Investors should know their goals, their risk capacity and have a good knowledge about the companies they choose to invest. Investing has to be done after careful research or else one may lose money. Depending on one’s financial goals, stocks have to be cherry picked. As there are 2 types of stocks namely cyclical and defensive, one has to choose stocks according to one’s need. Cyclical stocks are those that give high returns but are associated with high risk as well whereas defensive stocks give stable returns irrespective of the market condition. Cyclical stocks don’t perform well when the market is down. If safety is your priority, choose defensive stocks. If high returns are your priority and you can afford to take risk as well, go for cyclical stocks. To offset your risk, you should have both cyclical and defensive stocks in your portfolio. This will put you in a win-win situation. You can get high returns from cyclical stocks when the economy is doing well and you can get stable returns from defensive stocks when the economy is witnessing a downtrend. Let us learn about defensive stocks in this article.

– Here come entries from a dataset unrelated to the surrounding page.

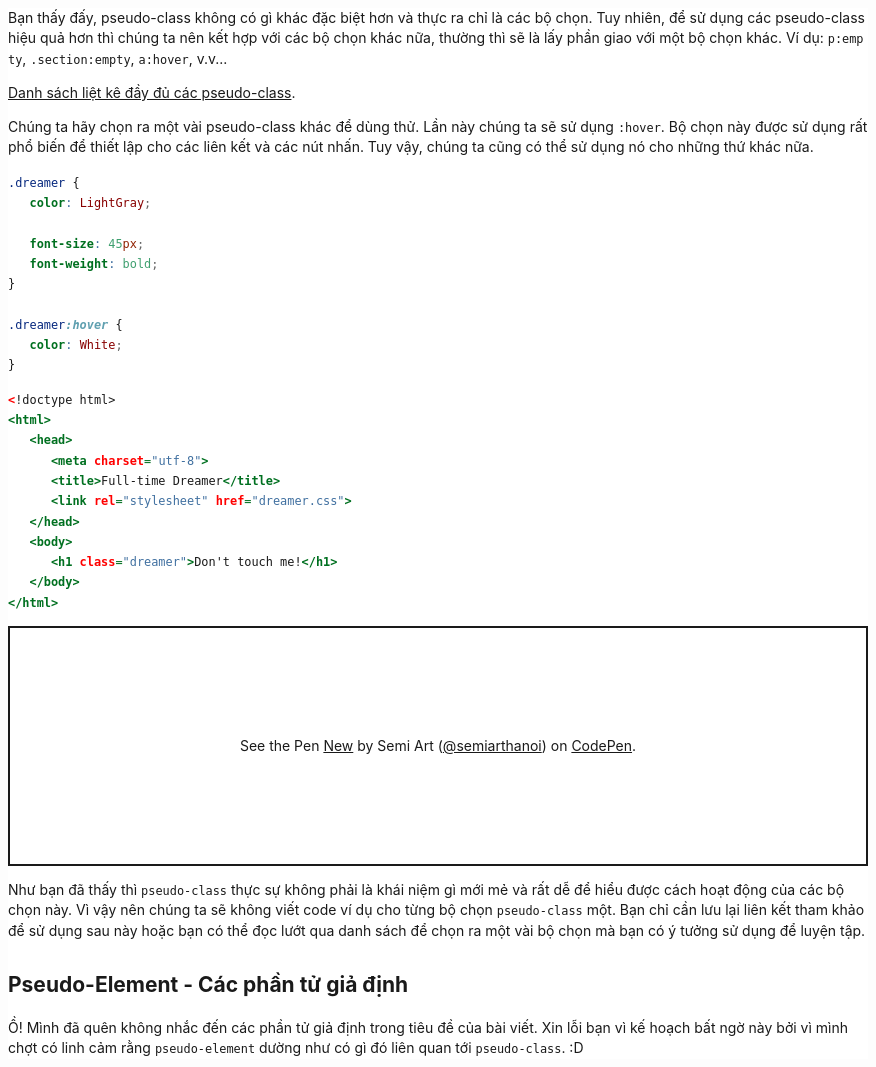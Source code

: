 Bạn thấy đấy, pseudo-class không có gì khác đặc biệt hơn và thực ra chỉ là các bộ chọn. Tuy nhiên, để sử dụng các pseudo-class hiệu quả hơn thì chúng ta nên kết hợp với các bộ chọn khác nữa, thường thì sẽ là lấy phần giao với một bộ chọn khác. Ví dụ: `p:empty`, `.section:empty`, `a:hover`, v.v...

[Danh sách liệt kê đầy đủ các pseudo-class](https://www.w3schools.com/css/css_pseudo_classes.asp).

Chúng ta hãy chọn ra một vài pseudo-class khác để dùng thử. Lần này chúng ta sẽ sử dụng `:hover`. Bộ chọn này được sử dụng rất phổ biến để thiết lập cho các liên kết và các nút nhấn. Tuy vậy, chúng ta cũng có thể sử dụng nó cho những thứ khác nữa.

```dreamer.css
.dreamer {
   color: LightGray;
   
   font-size: 45px;
   font-weight: bold;
}

.dreamer:hover {
   color: White;
}
```

```dreamer.html
<!doctype html>
<html>
   <head>
      <meta charset="utf-8">
      <title>Full-time Dreamer</title>
      <link rel="stylesheet" href="dreamer.css">
   </head>
   <body>
      <h1 class="dreamer">Don't touch me!</h1>
   </body>
</html>
```

<p class="codepen" data-height="240" data-default-tab="result" data-slug-hash="NWXVOqZ" data-user="semiarthanoi" style="height: 240px; box-sizing: border-box; display: flex; align-items: center; justify-content: center; border: 2px solid; margin: 1em 0; padding: 1em;">
  <span>See the Pen <a href="https://codepen.io/semiarthanoi/pen/NWXVOqZ">
  New</a> by Semi Art (<a href="https://codepen.io/semiarthanoi">@semiarthanoi</a>)
  on <a href="https://codepen.io">CodePen</a>.</span>
</p>
<script async src="https://cpwebassets.codepen.io/assets/embed/ei.js"></script>

Như bạn đã thấy thì `pseudo-class` thực sự không phải là khái niệm gì mới mẻ và rất dễ để hiểu được cách hoạt động của các bộ chọn này. Vì vậy nên chúng ta sẽ không viết code ví dụ cho từng bộ chọn `pseudo-class` một. Bạn chỉ cần lưu lại liên kết tham khảo để sử dụng sau này hoặc bạn có thể đọc lướt qua danh sách để chọn ra một vài bộ chọn mà bạn có ý tưởng sử dụng để luyện tập.

## Pseudo-Element - Các phần tử giả định

Ồ! Mình đã quên không nhắc đến các phần tử giả định trong tiêu đề của bài viết. Xin lỗi bạn vì kế hoạch bất ngờ này bởi vì mình chợt có linh cảm rằng `pseudo-element` dường như có gì đó liên quan tới `pseudo-class`. :D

One should have a proper knowledge about investing before buying stocks. Investment motive varies from person to person and hence the investment avenue also varies. Whether you choose to invest in shares, bonds or mutual funds, a specific investment strategy has to be in place. If you invest in equity, you should have a clear picture of what defensive stocks are and how you can get benefitted by investing in these stocks. Defensive stocks are also called as non cyclical stocks. Cyclical stocks tend to outperform the market when the economy is in good shape and underperform when the economy faces a downturn. On the other hand, defensive stocks give stable returns all the time. Picking of quality stocks that suit your investment objective is very essential. You have to regularly have a watch over your portfolio to know which stocks are outperforming and which are underperforming. Based on this, you can either add particular stocks or remove stocks to get better returns.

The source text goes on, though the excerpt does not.